Some things get worse

If the 1988 Saddam chemical weapons attack on the Kurdish town of Halabja had happened in the last few years, we can be assured that there would be a large social-media enabled denial industry at work -- denying that it happened, or denying that Saddam did it. Unfortunately, it's Syrians who have to live with that final insult to the dead. At least the Kurds can say that the cards eventually fell in their favour. 

So much winning we got tired of them winning


With "the Left" (however defined) headed for another extended period out of power in a major European country, the twilight zone which holds two of its former vote-magnets -- Gerhard Schroeder and Tony Blair -- looks odder by the year. Were they really that bad?

Photo: Hello. By the way, in the same Hello picture batch as this one from 2002, Donald Trump is pictured crowning a Miss Universe. 

Saturday, September 23, 2017

Quote of the Day

In the Financial Times, Simon Kuper on lessons from the Brexit experiment:

Negotiations get harder when you lose your counter-party's trust. That's what Greece discovered during its negotiations with the EU, says Greek economic analyst Paris Mantzavras of Pantelakis Securities. Mocking the other side in public — as Greece's Yanis Varoufakis did, and as British politicians now do regularly — is therefore a losing tactic.

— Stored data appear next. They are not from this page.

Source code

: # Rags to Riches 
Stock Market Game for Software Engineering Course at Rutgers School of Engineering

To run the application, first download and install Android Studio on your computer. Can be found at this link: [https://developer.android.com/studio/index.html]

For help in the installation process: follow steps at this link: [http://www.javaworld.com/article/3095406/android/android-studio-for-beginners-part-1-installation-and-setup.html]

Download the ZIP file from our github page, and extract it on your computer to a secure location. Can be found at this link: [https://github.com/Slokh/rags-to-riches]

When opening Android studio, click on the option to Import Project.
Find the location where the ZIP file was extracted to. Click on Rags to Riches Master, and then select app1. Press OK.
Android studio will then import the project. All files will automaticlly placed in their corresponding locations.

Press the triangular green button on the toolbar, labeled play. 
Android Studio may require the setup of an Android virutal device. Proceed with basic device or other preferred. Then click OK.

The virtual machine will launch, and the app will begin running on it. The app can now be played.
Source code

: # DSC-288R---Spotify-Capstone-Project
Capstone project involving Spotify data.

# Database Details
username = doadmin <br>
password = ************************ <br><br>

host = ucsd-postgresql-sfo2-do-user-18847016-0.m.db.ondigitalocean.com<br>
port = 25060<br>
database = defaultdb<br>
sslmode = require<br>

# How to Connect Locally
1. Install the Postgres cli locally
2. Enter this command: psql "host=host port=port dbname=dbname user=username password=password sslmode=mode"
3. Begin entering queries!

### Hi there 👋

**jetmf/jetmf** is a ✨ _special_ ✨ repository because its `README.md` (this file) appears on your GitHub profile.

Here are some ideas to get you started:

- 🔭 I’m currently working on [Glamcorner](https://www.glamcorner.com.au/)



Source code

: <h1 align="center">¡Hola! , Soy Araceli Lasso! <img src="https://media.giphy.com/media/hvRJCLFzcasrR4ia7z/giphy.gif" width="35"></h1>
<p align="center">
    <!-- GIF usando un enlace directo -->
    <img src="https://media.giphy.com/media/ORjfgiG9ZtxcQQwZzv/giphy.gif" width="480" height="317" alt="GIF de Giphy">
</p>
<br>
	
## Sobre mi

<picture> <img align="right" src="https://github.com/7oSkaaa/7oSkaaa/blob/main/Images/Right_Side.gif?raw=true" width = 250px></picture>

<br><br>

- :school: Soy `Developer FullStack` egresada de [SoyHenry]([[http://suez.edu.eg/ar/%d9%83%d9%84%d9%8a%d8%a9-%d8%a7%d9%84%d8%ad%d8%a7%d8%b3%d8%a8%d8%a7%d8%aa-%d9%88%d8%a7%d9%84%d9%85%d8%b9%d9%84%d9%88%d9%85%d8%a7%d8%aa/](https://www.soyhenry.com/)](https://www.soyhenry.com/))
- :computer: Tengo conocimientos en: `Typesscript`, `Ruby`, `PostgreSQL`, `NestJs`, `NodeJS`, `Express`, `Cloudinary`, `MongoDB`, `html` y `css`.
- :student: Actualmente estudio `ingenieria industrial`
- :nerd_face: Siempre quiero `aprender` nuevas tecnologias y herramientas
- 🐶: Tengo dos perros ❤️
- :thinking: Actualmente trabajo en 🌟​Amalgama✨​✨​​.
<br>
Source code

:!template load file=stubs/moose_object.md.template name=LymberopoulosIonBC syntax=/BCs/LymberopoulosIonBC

Wednesday, September 20, 2017

Was he listening?

Petra (Jordan News Agency) version of the Trump -- King Abdullah talks at the UN, which is much more expansive than the White House version:

The talks stressed the need to intensify efforts aimed at moving the peace process forward through re-launching serious and effective negotiations between the Palestinians and the Israelis. In this context, His Majesty emphasized the importance of the U.S. role in urging the Israelis to seriously consider such efforts. His Majesty warned that the failure to reach a just and lasting solution to the Palestinian issue based on the two-state solution undermines security and stability in the region and the whole world and fuels violence and extremism in the Middle East.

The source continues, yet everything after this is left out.